• _Work order_: The required answer is each line in the entries below where "times" occurs.

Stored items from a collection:
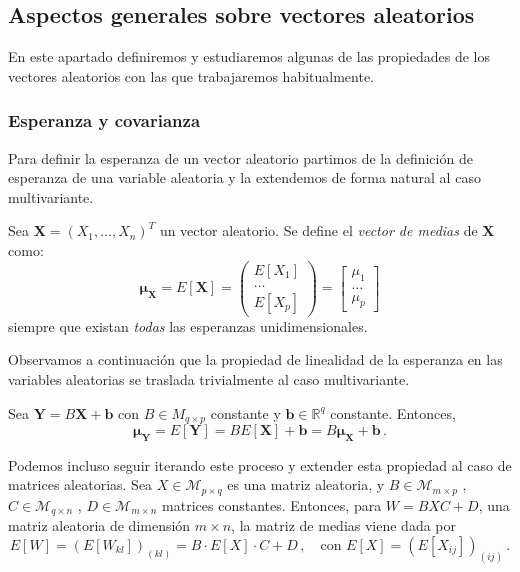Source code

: \subsection{Aspectos generales sobre vectores aleatorios}

En este apartado definiremos y estudiaremos algunas de las propiedades de los vectores aleatorios con las que trabajaremos habitualmente.

\subsubsection{Esperanza y covarianza}

Para definir la esperanza de un vector aleatorio partimos de la definición de esperanza de una variable aleatoria y la extendemos de forma natural al caso multivariante.

\begin{ndef}
  Sea $\boldsymbol X=(X_1,\dots,X_n)^T$ un vector aleatorio. Se define el \emph{vector de medias} de $\boldsymbol X$ como:
  \[
  \boldsymbol \mu_{\boldsymbol X} = E[\boldsymbol X] = \begin{pmatrix}  E[X_1] \\ \dots \\ E[X_p] \end{pmatrix} = \begin{bmatrix} \mu_1 \\ \dots \\ \mu_p \end{bmatrix}
  \]
  siempre que existan \emph{todas} las esperanzas unidimensionales.
  \end{ndef}

  Observamos a continuación que la propiedad de linealidad de la esperanza en las variables aleatorias se traslada trivialmente al caso multivariante.

\begin{nprop}
  Sea $\boldsymbol Y = B\boldsymbol X + \boldsymbol b$ con $B \in M_{q\times p}$ constante y $\boldsymbol b \in \mathbb R^q$ constante. Entonces,
  \[
    \boldsymbol \mu_{\boldsymbol Y} = E[\boldsymbol Y] = BE[\boldsymbol X] + \boldsymbol b = B\boldsymbol \mu_{\boldsymbol X} + \boldsymbol b\,.
\]
\end{nprop}

Podemos incluso seguir iterando este proceso y extender esta propiedad al caso de matrices aleatorias. Sea $X\in \mathcal M_{p\times q}$ es una matriz aleatoria, y $B\in \mathcal M_{m\times p}$ , $C \in \mathcal M_{q\times n}$ , $D \in \mathcal M_{m \times n}$ matrices constantes. Entonces, para $W = BXC + D$, una matriz aleatoria de dimensión $m\times n$, la matriz de medias viene dada por
\[
E[W] = \left(E[W_{kl}]\right)_{(kl)} = B \cdot E[X] \cdot C + D\,, \quad \text{con } E[X] = \left(E[X_{ij}]\right)_{(ij)}\,.
\]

• _Answer to the problem_:
  Sea $\boldsymbol Y = B\boldsymbol X + \boldsymbol b$ con $B \in M_{q\times p}$ constante y $\boldsymbol b \in \mathbb R^q$ constante. Entonces,
Podemos incluso seguir iterando este proceso y extender esta propiedad al caso de matrices aleatorias. Sea $X\in \mathcal M_{p\times q}$ es una matriz aleatoria, y $B\in \mathcal M_{m\times p}$ , $C \in \mathcal M_{q\times n}$ , $D \in \mathcal M_{m \times n}$ matrices constantes. Entonces, para $W = BXC + D$, una matriz aleatoria de dimensión $m\times n$, la matriz de medias viene dada por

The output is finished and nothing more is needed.